[Entries taken from a collection]
• • • • • • •

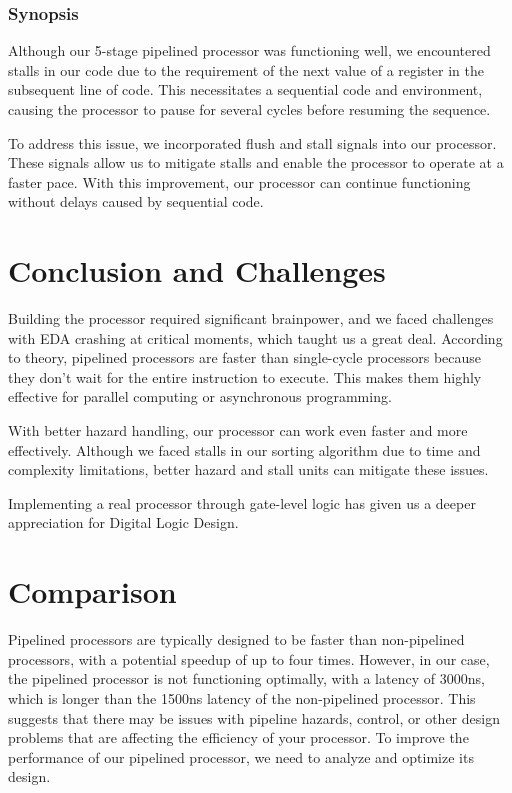 \documentclass{report}
\begin{document}
\subsection{Synopsis}

Although our 5-stage pipelined processor was functioning well, we encountered stalls in our code due to the requirement of the next value of a register in the subsequent line of code. This necessitates a sequential code and environment, causing the processor to pause for several cycles before resuming the sequence.

To address this issue, we incorporated flush and stall signals into our processor. These signals allow us to mitigate stalls and enable the processor to operate at a faster pace. With this improvement, our processor can continue functioning without delays caused by sequential code.

\chapter{Conclusion and Challenges}

Building the processor required significant brainpower, and we faced challenges with EDA crashing at critical moments, which taught us a great deal. According to theory, pipelined processors are faster than single-cycle processors because they don't wait for the entire instruction to execute. This makes them highly effective for parallel computing or asynchronous programming.

With better hazard handling, our processor can work even faster and more effectively. Although we faced stalls in our sorting algorithm due to time and complexity limitations, better hazard and stall units can mitigate these issues.

Implementing a real processor through gate-level logic has given us a deeper appreciation for Digital Logic Design.

\chapter{Comparison}

Pipelined processors are typically designed to be faster than non-pipelined processors, with a potential speedup of up to four times. However, in our case, the pipelined processor is not functioning optimally, with a latency of 3000ns, which is longer than the 1500ns latency of the non-pipelined processor. This suggests that there may be issues with pipeline hazards, control, or other design problems that are affecting the efficiency of your processor. To improve the performance of our pipelined processor, we need to analyze and optimize its design.
\end{document}
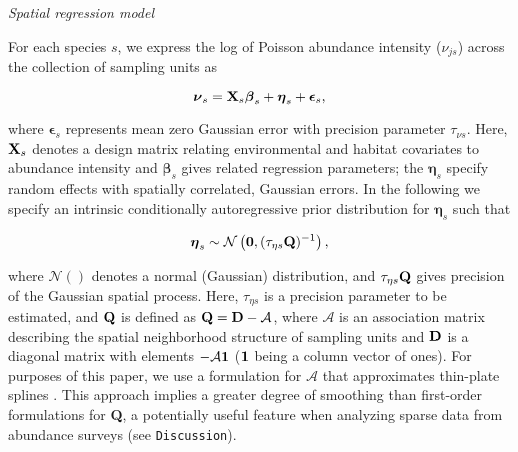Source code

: \documentclass[12pt,fleqn]{article}
\begin{document}
\begin{flushleft}
\vspace{.15in}
{\it Spatial regression model} \\
\vspace{.15in}

For each species $s$, we express the log of Poisson abundance intensity ($\nu_{js}$) across the collection of sampling units as
\begin{linenomath*}
\begin{equation}
 \label{eq:spat_reg}
 \boldsymbol{\nu}_s = {\bf X}_s \boldsymbol{\beta}_s + \boldsymbol{\eta}_s + \boldsymbol{\epsilon}_s,
\end{equation}
\end{linenomath*}
where $\boldsymbol{\epsilon}_s$ represents mean zero Gaussian error with precision parameter $\tau_{\nu s}$.
Here, ${\bf X}_s$ denotes a design matrix relating environmental and habitat covariates to abundance intensity and $\boldsymbol{\beta}_s$ gives related regression parameters; the $\boldsymbol{\eta}_s$ specify random effects with spatially correlated, Gaussian errors.  In the following we specify an intrinsic conditionally autoregressive prior distribution \citep[ICAR;][]{BesagKooperberg1995,RueHeld2005} for $\boldsymbol{\eta}_s$ such  that
\begin{linenomath*}
\begin{equation*}
 \boldsymbol{\eta}_s \sim \mathcal{N}\left( {\bf 0},(\tau_{\eta s}{\bf Q})^{-1} \right),
\end{equation*}
\end{linenomath*}
where $\mathcal{N}()$ denotes a normal (Gaussian) distribution, and $\tau_{\eta s}{\bf Q}$ gives precision of the Gaussian spatial process.  Here, $\tau_{\eta s}$  is a precision parameter to be estimated, and ${\bf Q}$ is defined as ${\bf Q}={\bf D}-\mathcal{A}$, where $\mathcal{A}$ is an association matrix describing the spatial neighborhood structure of sampling units and ${\bf D}$ is a diagonal matrix with elements $-\mathcal{A} {\bf 1}$ (${\bf 1}$ being a column vector of ones).  For purposes of this paper, we use a formulation for $\mathcal{A}$ that approximates thin-plate splines \citep[][section 3.4.2]{RueHeld2005}.  This approach implies a greater degree of smoothing than first-order formulations for {\bf Q}, a potentially useful feature when analyzing sparse data from abundance surveys (see \texttt{Discussion}).


\end{flushleft}
\end{document}
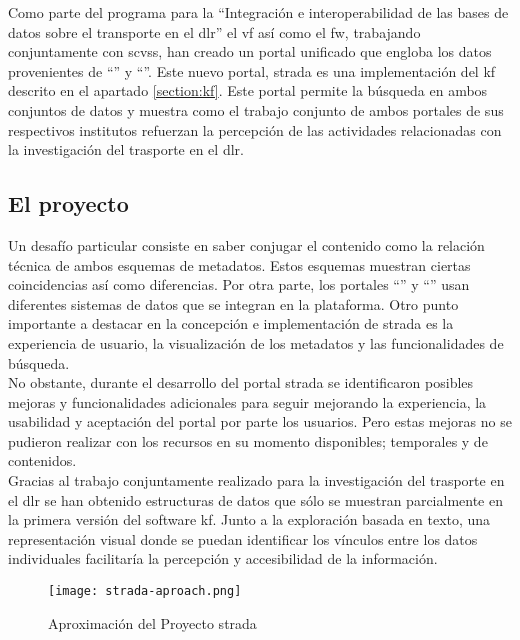 Como parte del programa para la ``Integración e interoperabilidad de las bases de datos sobre el transporte en el \gls{dlr}'' el \gls{vf} así como el \gls{fw}, trabajando conjuntamente con \gls{scvss}, han creado un portal unificado que engloba los datos provenientes de ``\cs'' y ``\mo''. Este nuevo portal, \gls{strada} es una implementación del \gls{kf}  descrito en el apartado \ref{section:kf}. Este portal permite la búsqueda en ambos conjuntos de datos y muestra como el trabajo conjunto de ambos portales de sus respectivos institutos refuerzan la percepción de las actividades relacionadas con la investigación del trasporte en el \gls{dlr}.\\



\subsection{El proyecto \stradai}
Un desafío particular consiste en saber conjugar el contenido como la relación técnica de ambos esquemas de \glspl{metadato}. Estos esquemas muestran ciertas coincidencias así como diferencias. Por otra parte, los portales ``\cs'' y ``\mo'' usan diferentes sistemas de datos que se integran en la plataforma. Otro punto importante a destacar en la concepción e implementación de \gls{strada} es la experiencia de usuario, la visualización de los \glspl{metadato}  y las funcionalidades de búsqueda.\\

No obstante, durante el desarrollo del portal \gls{strada} se identificaron posibles mejoras y funcionalidades adicionales para seguir mejorando la experiencia, la usabilidad y aceptación del portal por parte los usuarios. Pero estas mejoras no se pudieron realizar con los recursos en su momento disponibles; temporales y de contenidos.\\

Gracias al trabajo conjuntamente realizado para la investigación del trasporte en el \gls{dlr} se han obtenido estructuras de datos que sólo se muestran parcialmente en la primera versión del \gls{software} \gls{kf}. Junto a la exploración basada en texto, una representación visual donde se puedan identificar los vínculos entre los datos individuales facilitaría la percepción y accesibilidad de la información.\\

\begin{figure}[h!]
  \centering
     \texttt{[image: strada-aproach.png]}
  \caption{Aproximación del Proyecto \gls{strada} \cite{dublinstrada2}}
\end{figure}

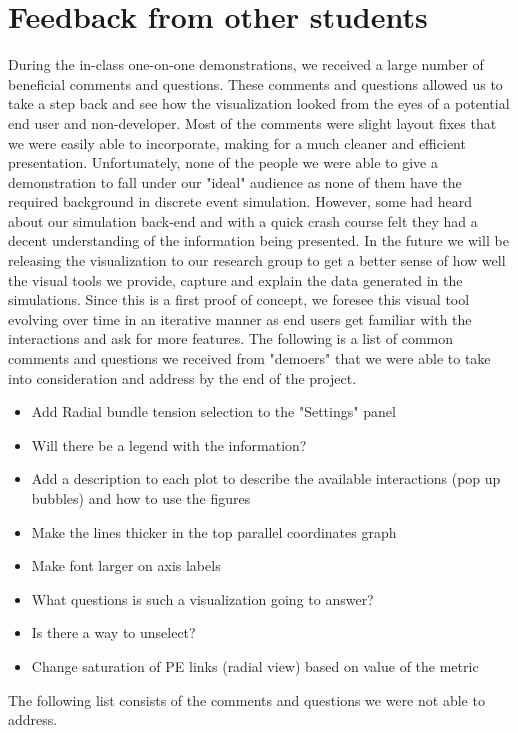 \documentclass{acm_proc_article-sp}
\begin{document}
\section{Feedback from other students}
During the in-class one-on-one demonstrations, we received a large number of beneficial comments and questions. These comments and questions allowed us to take a step back and see how the visualization looked from the eyes of a potential end user and non-developer. Most of the comments were slight layout fixes that we were easily able to incorporate, making for a much cleaner and efficient presentation. Unfortunately, none of the people we were able to give a demonstration to fall under our "ideal" audience as none of them have the required background in discrete event simulation. However, some had heard about our simulation back-end and with a quick crash course felt they had a decent understanding of the information being presented. In the future we will be releasing the visualization to our research group to get a better sense of how well the visual tools we provide, capture and explain the data generated in the simulations. Since this is a first proof of concept, we foresee this visual tool evolving over time in an iterative manner as end users get familiar with the interactions and ask for more features. The following is a list of common comments and questions we received from "demoers" that we were able to take into consideration and address by the end of the project. 

\begin{itemize}
\item Add Radial bundle tension selection to the "Settings" panel
\item Will there be a legend with the information?
\item Add a description to each plot to describe the available interactions (pop up bubbles) and how to use the figures
\item Make the lines thicker in the top parallel coordinates graph
\item Make font larger on axis labels
\item What questions is such a visualization going to answer?
\item Is there a way to unselect?
\item Change saturation of PE links (radial view) based on value of the metric
\end{itemize}

The following list consists of the comments and questions we were not able to address.
\end{document}
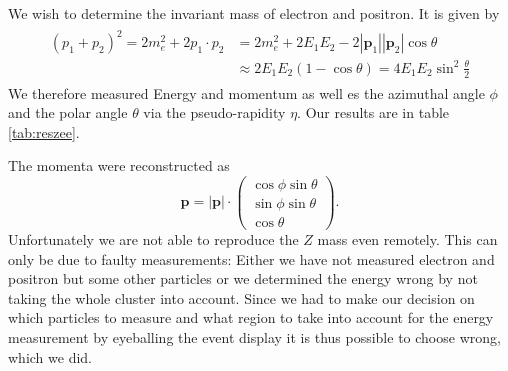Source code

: \documentclass[11pt,a4paper,notitlepage]{scrartcl}
\begin{document}
We wish to determine the invariant mass of electron and positron. It is given by \begin{align}
	\label{eq:zmass}
	\begin{split}
			(p_1+p_2)^2=2m_e^2+2p_1\cdot p_2&=2m_e^2+2E_1E_2-2|\mathbf{p}_1||\mathbf{p}_2|\cos\theta\\&\approx 2E_1E_2(1-\cos\theta)=4E_1E_2\sin^2\frac{\theta}{2}
	\end{split}
\end{align}
We therefore measured Energy and momentum as well es the azimuthal angle $\phi$ and the polar angle $\theta$ via the pseudo-rapidity $\eta$. Our results are in table \ref{tab:reszee}.
\begin{table}[htbp]
\caption{Results of invariant mass}
\label{tab:reszee}
\end{table} 

The momenta were reconstructed as $$\mathbf{p}=|\mathbf{p}|\cdot
\begin{pmatrix}
\cos\phi\sin\theta\\
\sin\phi\sin\theta\\
\cos\theta	
\end{pmatrix}.$$
Unfortunately we are not able to reproduce the $Z$ mass even remotely. This can only be due to faulty measurements: Either we have not measured electron and positron but some other particles or we determined the energy wrong by not taking the whole cluster into account. Since we had to make our decision on which particles to measure and what region to take into account for the energy measurement by eyeballing the event display it is thus possible to choose wrong, which we did.
\end{document}
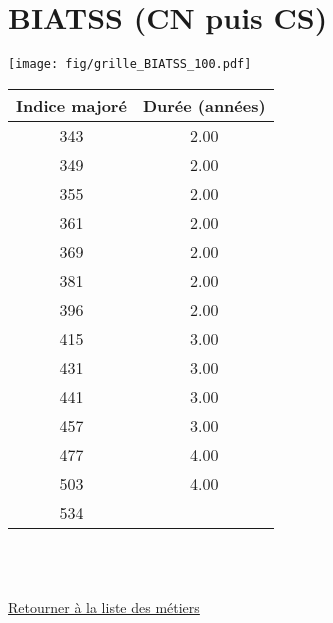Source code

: \chapter{BIATSS (CN puis CS)} 

\begin{minipage}{0.55\linewidth}\texttt{[image: fig/grille\_BIATSS\_100.pdf]}\end{minipage} 
\begin{minipage}{0.3\linewidth} 
 \begin{center} 

\begin{tabular}[htb]{|c|c|} 
\hline 
 Indice majoré &  Durée (années) \\ 
\hline \hline 
 343 &  2.00 \\ 
\hline 
 349 &  2.00 \\ 
\hline 
 355 &  2.00 \\ 
\hline 
 361 &  2.00 \\ 
\hline 
 369 &  2.00 \\ 
\hline 
 381 &  2.00 \\ 
\hline 
 396 &  2.00 \\ 
\hline 
 415 &  3.00 \\ 
\hline 
 431 &  3.00 \\ 
\hline 
 441 &  3.00 \\ 
\hline 
 457 &  3.00 \\ 
\hline 
 477 &  4.00 \\ 
\hline 
 503 &  4.00 \\ 
\hline 
 534 &   \\ 
\hline 
\hline 
\end{tabular} 
\end{center} 
 \end{minipage} 

~\\ 
 


   
 \localtableofcontents 

~\\ 
 
 \hyperlink{page.2}{\noindent Retourner à la liste des métiers}

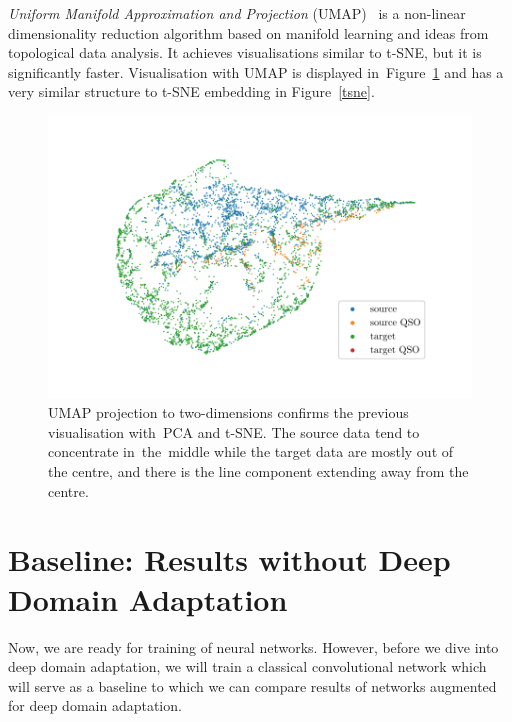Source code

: \textit{Uniform Manifold Approximation and Projection} (UMAP)~\cite{mcinnes2018}
is a non-linear dimensionality reduction algorithm based on manifold learning and ideas from topological data analysis.
It achieves visualisations similar to t-SNE, but it is significantly faster.
Visualisation with UMAP is displayed in~Figure~\ref{umap}
and has a very similar structure to t-SNE embedding in Figure~\ref{tsne}.

\begin{figure}
\includegraphics[width=\textwidth]{img/umap.pdf}
\caption[UMAP visualisation of source and target data distributions]{
	UMAP projection to two-dimensions confirms the previous visualisation
	with~PCA and t-SNE.
	The source data tend to concentrate in~the~middle
	while the target data are mostly out of the centre,
	and there is the line component extending away from the centre.
	}
\label{umap}
\end{figure}

\section{Baseline: Results without Deep Domain Adaptation}
\label{baseline}

Now, we are ready for training of neural networks.
However, before we dive into deep domain adaptation,
we will train a classical convolutional network
which will serve as a baseline to which we can compare results of networks augmented for deep domain adaptation.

• • • • • • •

### Work to be completed
Some lines of the data above may hold the word "reszee"; state how many do, and give only that number.

### Completed exercise
2